The Allied planners of Operation Overlord feared their seaborne troops would get trapped on the beaches. At the western end of the landing zone, the Germans had flooded the coastal meadows: the only route inland was via four raised causeways. At the eastern end, troops could advance only if they controlled two key bridges over the River Orne and Caen Canal.

The Allied plan was to capture these bridges, at Bénouville and Ranville, and destroy five others. Shortly after midnight, 181 British troops from the 6th Airborne Division were to land by glider and seize the bridges: a further 7,000 troops would land by parachute and destroy the remainder.

Simultaneously with the British operation, 13,000 American paratroopers were to be dropped at the landing zone’s western end. Their task was to capture the raised causeways and the town of Sainte-Mère-Église.

The role of the French resistance was to blow bridges, viaducts and railway junctions – anything that would prevent the Germans from moving reinforcements towards the coast.
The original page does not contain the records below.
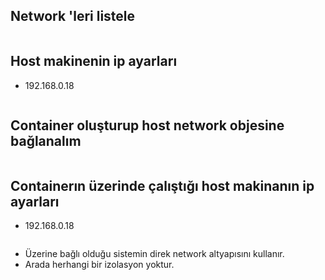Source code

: ## Network 'leri listele

<img src ="">

## Host makinenin ip ayarları

* 192.168.0.18

<img src ="">

## Container oluşturup host network objesine bağlanalım

<img src ="">

## Containerın üzerinde çalıştığı host makinanın ip ayarları

* 192.168.0.18

<img src ="">

* Üzerine bağlı olduğu sistemin direk network altyapısını kullanır.
* Arada herhangi bir izolasyon yoktur.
Field Marshal Rommel’s strategy was the exact reverse of the Allied one: he intended to trap the Allied forces inside their beachhead by thrusting his armoured panzers northwards to the coast. But the German advance was contingent on controlling bridges, causeways and Sainte-Mère-Église. If Rommel lost the latter, he would also have lost the main highway to Cherbourg.

John Howard’s Horsa glider crash-landed thirty yards from Bénouville Bridge. ‘We’re here,’ shouted one of the mission’s pilots. ‘Piss off and do what you’re paid to do.’